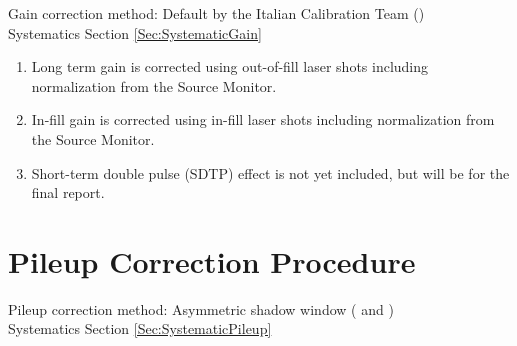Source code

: 	Gain correction method: Default by the Italian Calibration Team () \\
	\noindent Systematics Section \ref{Sec:SystematicGain}

	\begin{enumerate}
		\item{Long term gain is corrected using out-of-fill laser shots including normalization from the Source Monitor.}
		\item{In-fill gain is corrected using in-fill laser shots including normalization from the Source Monitor.}
		\item{Short-term double pulse (SDTP) effect is not yet included, but will be for the final report.}
	\end{enumerate}


\section{Pileup Correction Procedure}
\label{Sec:PileupCorrection}

	Pileup correction method: Asymmetric shadow window ( and ) \\
	\noindent Systematics Section \ref{Sec:SystematicPileup}

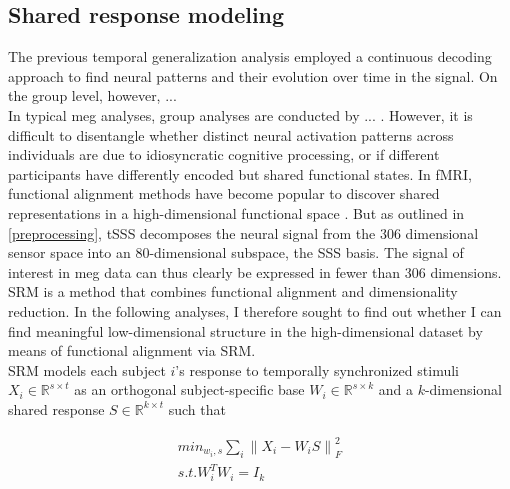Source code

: \pagebreak

\subsection{Shared response modeling}
The previous temporal generalization analysis employed a continuous decoding approach to find neural patterns and their evolution over time in the signal.
On the group level, however, ... \\
In typical \gls{meg} analyses, group analyses are conducted by ... .
However, it is difficult to disentangle whether distinct neural activation patterns across individuals are due to idiosyncratic cognitive processing, or if different participants have differently encoded but shared functional states.
In \gls{fMRI}, functional alignment methods have become popular to discover shared representations in a high-dimensional functional space \citep{haxby2020hyperalignment}.
But as outlined in \ref{preprocessing}, \gls{tSSS} decomposes the neural signal from the 306 dimensional sensor space into an 80-dimensional subspace, the \gls{SSS} basis.
The signal of interest in \gls{meg} data can thus clearly be expressed in fewer than 306 dimensions.
\gls{SRM} \citep{NIPS2015_b3967a0e} is a method that combines functional alignment and dimensionality reduction.
In the following analyses, I therefore sought to find out whether I can find meaningful low-dimensional structure in the high-dimensional dataset by means of functional alignment via \gls{SRM}.\\
\gls{SRM} models each subject $i$'s response to temporally synchronized stimuli $X_i \in \mathbb{R}^{s \times t}$ as an orthogonal subject-specific base $W_i \in \mathbb{R}^{s\times k}$ and a $k$-dimensional shared response $S \in \mathbb{R}^{k \times t}$ such that


\begin{equation}
	\begin{aligned}
		min_{w_i, s}\sum_i{\|X_i - W_iS \|}^2_F \\
		s.t. W^T_iW_i = I_k
	\end{aligned}
	\label{eq:srm}
\end{equation}

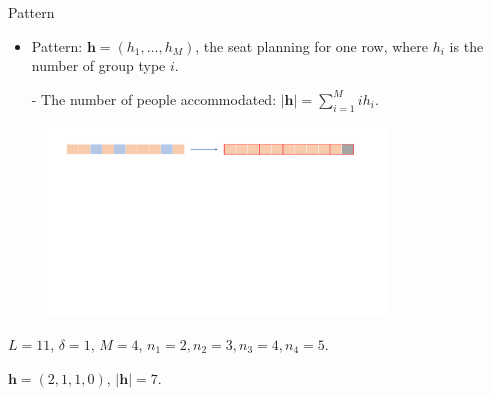   \begin{frame}{Pattern}
    \begin{itemize}
      \item Pattern: $\bm{h} = (h_1, \ldots, h_M)$, the seat planning for one row, where $h_i$ is the number of group type $i$.

      - The number of people accommodated: $|\bm{h}| = \sum_{i =1}^{M} i h_i$.
    \end{itemize}
    
    \begin{figure}[ht]
      \centering
      \includegraphics[width = 0.8\textwidth]{./images/dummy_seat.pdf}
    \end{figure}
    \centering
    $L = 11$, $\delta =1$, $M =4$, $n_1 = 2, n_2 = 3, n_3 = 4, n_4 = 5$. 

    $\bm{h} = (2, 1, 1, 0)$, $|\bm{h}| = 7$.
  \end{frame}

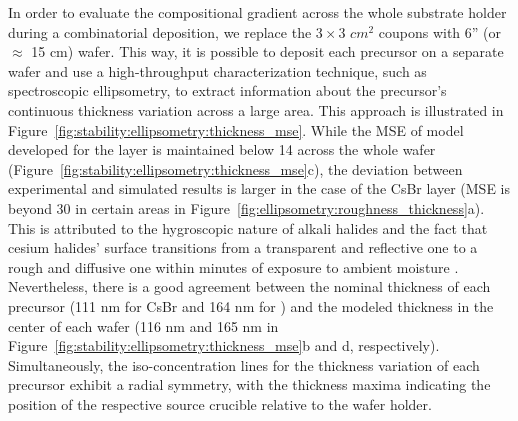 In order to evaluate the compositional gradient across the whole substrate holder during a combinatorial deposition, we replace the $3\times3$ $cm^2$ coupons with 6'' (or $\approx$ 15 cm) wafer. This way, it is possible to deposit each precursor on a separate wafer and use a high-throughput characterization technique, such as spectroscopic ellipsometry, to extract information about the precursor's continuous thickness variation across a large area. This approach is illustrated in Figure~\ref{fig:stability:ellipsometry:thickness_mse}. While the MSE of model developed for the  layer is maintained below 14 across the whole wafer (Figure~\ref{fig:stability:ellipsometry:thickness_mse}c), the deviation between experimental and simulated results is larger in the case of the CsBr layer (MSE is beyond 30 in certain areas in Figure~\ref{fig:ellipsometry:roughness_thickness}a). This is attributed to the hygroscopic nature of alkali halides and the fact that cesium halides' surface transitions from a transparent and reflective one to a rough and diffusive one within minutes of exposure to ambient moisture \cite{Chen2017All-Vacuum-Deposited11}. Nevertheless, there is a good agreement between the nominal thickness of each precursor (111 nm for CsBr and 164 nm for ) and the modeled thickness in the center of each wafer (116 nm and 165 nm in Figure~\ref{fig:stability:ellipsometry:thickness_mse}b and d, respectively). Simultaneously, the iso-concentration lines for the thickness variation of each precursor exhibit a radial symmetry, with the thickness maxima indicating the position of the respective source crucible relative to the wafer holder. 

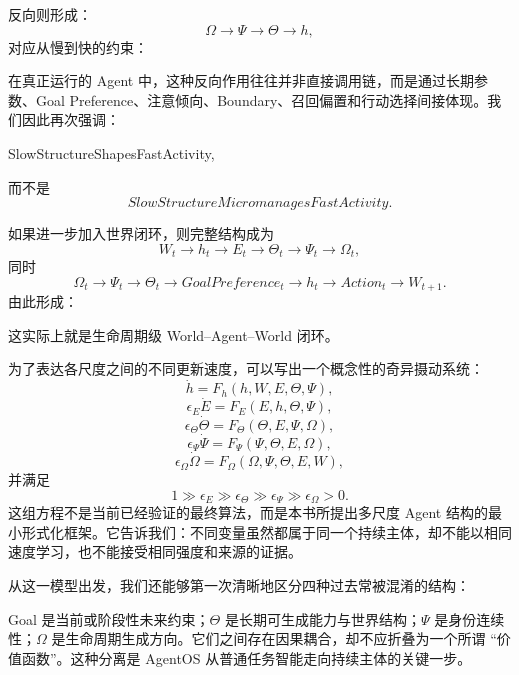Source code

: 反向则形成：
\[
\Omega
\rightarrow
\Psi
\rightarrow
\Theta
\rightarrow
h,
\]
对应从慢到快的约束：
\begin{statementbox}
\centering
{}
\end{statementbox}
在真正运行的 Agent 中，这种反向作用往往并非直接调用链，而是通过长期参数、Goal Preference、注意倾向、Boundary、召回偏置和行动选择间接体现。我们因此再次强调：
\begin{statementbox}
SlowStructureShapesFastActivity,
\end{statementbox}
而不是
\[
SlowStructureMicromanagesFastActivity.
\]

如果进一步加入世界闭环，则完整结构成为
\[
W_t
\rightarrow
h_t
\rightarrow
E_t
\rightarrow
\Theta_t
\rightarrow
\Psi_t
\rightarrow
\Omega_t,
\]
同时
\[
\Omega_t
\rightarrow
\Psi_t
\rightarrow
\Theta_t
\rightarrow
GoalPreference_t
\rightarrow
h_t
\rightarrow
Action_t
\rightarrow
W_{t+1}.
\]
由此形成：
\begin{statementbox}
\centering
{}
\end{statementbox}
这实际上就是生命周期级 World--Agent--World 闭环。

为了表达各尺度之间的不同更新速度，可以写出一个概念性的奇异摄动系统：
\[
\dot h
=
F_h(h,W,E,\Theta,\Psi),
\]
\[
\epsilon_E\dot E
=
F_E(E,h,\Theta,\Psi),
\]
\[
\epsilon_{\Theta}\dot\Theta
=
F_{\Theta}(\Theta,E,\Psi,\Omega),
\]
\[
\epsilon_{\Psi}\dot\Psi
=
F_{\Psi}(\Psi,\Theta,E,\Omega),
\]
\[
\epsilon_{\Omega}\dot\Omega
=
F_{\Omega}(\Omega,\Psi,\Theta,E,W),
\]
并满足
\[
1
\gg
\epsilon_E
\gg
\epsilon_{\Theta}
\gg
\epsilon_{\Psi}
\gg
\epsilon_{\Omega}
>0.
\]
这组方程不是当前已经验证的最终算法，而是本书所提出多尺度 Agent 结构的最小形式化框架。它告诉我们：不同变量虽然都属于同一个持续主体，却不能以相同速度学习，也不能接受相同强度和来源的证据。

从这一模型出发，我们还能够第一次清晰地区分四种过去常被混淆的结构：
\begin{statementbox}
\centering
{}
\end{statementbox}
Goal 是当前或阶段性未来约束；$\Theta$ 是长期可生成能力与世界结构；$\Psi$ 是身份连续性；$\Omega$ 是生命周期生成方向。它们之间存在因果耦合，却不应折叠为一个所谓 ``价值函数''。这种分离是 AgentOS 从普通任务智能走向持续主体的关键一步。

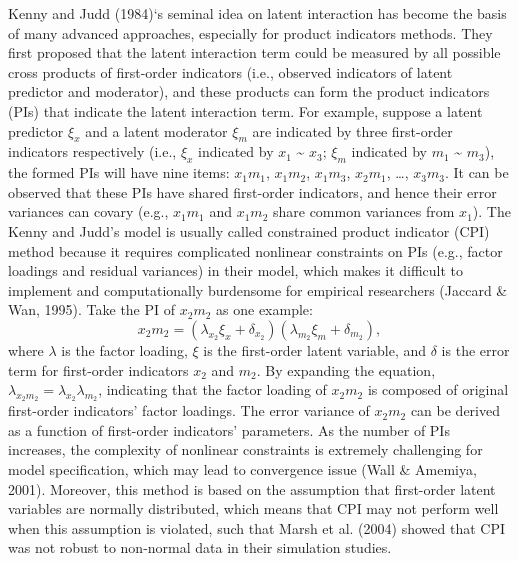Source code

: \documentclass[
  man]{apa7}
\begin{document}
Kenny and Judd (1984)`s seminal idea on latent interaction has become the basis of many advanced approaches, especially for product indicators methods. They first proposed that the latent interaction term could be measured by all possible cross products of first-order indicators (i.e., observed indicators of latent predictor and moderator), and these products can form the product indicators (PIs) that indicate the latent interaction term. For example, suppose a latent predictor \(\xi_{x}\) and a latent moderator \(\xi_{m}\) are indicated by three first-order indicators respectively (i.e., \(\xi_{x}\) indicated by \(x_{1}\) \textasciitilde{} \(x_{3}\); \(\xi_{m}\) indicated by \(m_{1}\) \textasciitilde{} \(m_{3}\)), the formed PIs will have nine items: \(x_{1}m_{1}\), \(x_{1}m_{2}\), \(x_{1}m_{3}\), \(x_{2}m_{1}\), \ldots, \(x_{3}m_{3}\). It can be observed that these PIs have shared first-order indicators, and hence their error variances can covary (e.g., \(x_{1}m_{1}\) and \(x_{1}m_{2}\) share common variances from \(x_{1}\)). The Kenny and Judd's model is usually called constrained product indicator (CPI) method because it requires complicated nonlinear constraints on PIs (e.g., factor loadings and residual variances) in their model, which makes it difficult to implement and computationally burdensome for empirical researchers (Jaccard \& Wan, 1995). Take the PI of \(x_{2}m_{2}\) as one example:
\begin{equation}
x_{2}m_{2}= (\lambda_{x_{2}}\xi_{x} + \delta_{x_{2}})(\lambda_{m_{2}}\xi_{m} + \delta_{m_{2}}),
\end{equation}
where \(\lambda\) is the factor loading, \(\xi\) is the first-order latent variable, and \(\delta\) is the error term for first-order indicators \(x_{2}\) and \(m_{2}\). By expanding the equation, \(\lambda_{x_{2}m_{2}} = \lambda_{x_{2}}\lambda_{m_{2}}\), indicating that the factor loading of \(x_{2}m_{2}\) is composed of original first-order indicators' factor loadings. The error variance of \(x_{2}m_{2}\) can be derived as a function of first-order indicators' parameters. As the number of PIs increases, the complexity of nonlinear constraints is extremely challenging for model specification, which may lead to convergence issue (Wall \& Amemiya, 2001). Moreover, this method is based on the assumption that first-order latent variables are normally distributed, which means that CPI may not perform well when this assumption is violated, such that Marsh et al. (2004) showed that CPI was not robust to non-normal data in their simulation studies.
\end{document}
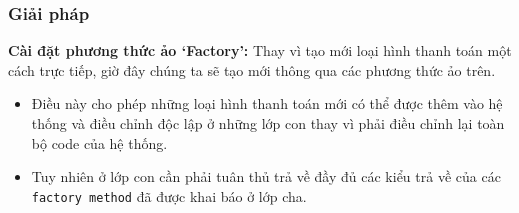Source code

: \subsubsection{Giải pháp}
\begin{flushleft}
    \textbf{Cài đặt phương thức ảo `Factory':} Thay vì tạo mới loại hình thanh toán một cách trực tiếp, giờ đây chúng ta sẽ tạo mới thông qua các phương thức ảo trên.
    \begin{itemize}
        \item Điều này cho phép những loại hình thanh toán mới có thể được thêm vào hệ thống và điều chỉnh độc lập ở những lớp con thay vì phải điều chỉnh lại toàn bộ code của hệ thống.
        \item Tuy nhiên ở lớp con cần phải tuân thủ trả về đầy đủ các kiểu trả về của các \verb|factory method| đã được khai báo ở lớp cha.
    \end{itemize}
\end{flushleft}

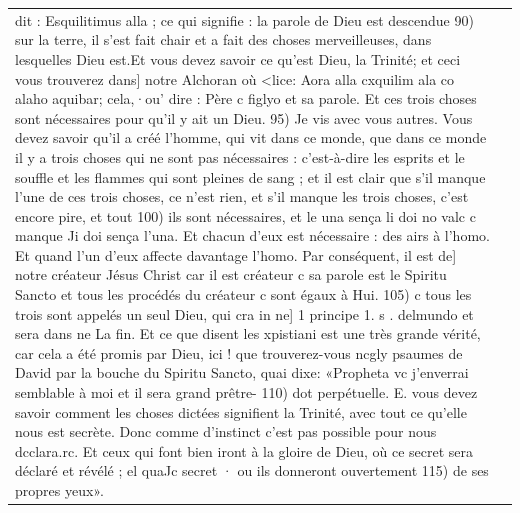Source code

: \begin{longtable}{p{}p{}}
dit : Esquilitimus alla ; ce qui signifie : la parole de Dieu est descendue
90) sur la terre, il s'est fait chair et a fait des choses merveilleuses, dans lesquelles Dieu est.Et vous devez savoir ce qu'est Dieu, la Trinité; et ceci vous trouverez dans] notre Alchoran où <lice: Aora alla cxquilim ala co alaho aquibar; cela,·ou' dire : Père c figlyo et sa parole. Et ces trois choses sont nécessaires pour qu'il y ait un Dieu.
95) Je vis avec vous autres. Vous devez savoir qu'il a créé l'homme, qui vit dans ce monde, que dans ce monde il y a trois choses qui ne sont pas nécessaires : c'est-à-dire les esprits et le souffle et les flammes qui sont pleines de sang ; et il est clair que s'il manque l'une de ces trois choses, ce n'est rien, et s'il manque les trois choses, c'est encore pire, et tout
100) ils sont nécessaires, et le una sença li doi no valc c manque Ji doi sença l'una. Et chacun d'eux est nécessaire : des airs à l'homo. Et quand l'un d'eux affecte davantage l'homo. Par conséquent, il est de] notre créateur Jésus Christ car il est créateur c sa parole est le Spiritu Sancto et tous les procédés du créateur c sont égaux à Hui.
105) c tous les trois sont appelés un seul Dieu, qui cra in ne] 1 principe 1. s .
delmundo et sera dans ne La fin. Et ce que disent les xpistiani est une très grande vérité, car cela a été promis par Dieu, ici ! que trouverez-vous ncgly psaumes de David par la bouche du Spiritu Sancto, quai dixe: «Propheta vc j'enverrai semblable à moi et il sera grand prêtre-
110) dot perpétuelle. E. vous devez savoir comment les choses dictées signifient la Trinité, avec tout ce qu'elle nous est secrète. Donc comme d'instinct c'est pas possible pour nous dcclara.rc. Et ceux qui font bien iront à la gloire de Dieu, où ce secret sera déclaré et révélé ; el quaJc secret · ou ils donneront ouvertement
115) de ses propres yeux». \\


\end{longtable}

◇ ◇ ◇

Please repeat exactly the data above from its first line to the line that contains "term gain is", inclusive, and leave every picture out.

Source code

: 	Gain correction method: Default by the Italian Calibration Team () \\
	\noindent Systematics Section \ref{Sec:SystematicGain}

	\begin{enumerate}
		\item{Long term gain is corrected using out-of-fill laser shots including normalization from the Source Monitor.}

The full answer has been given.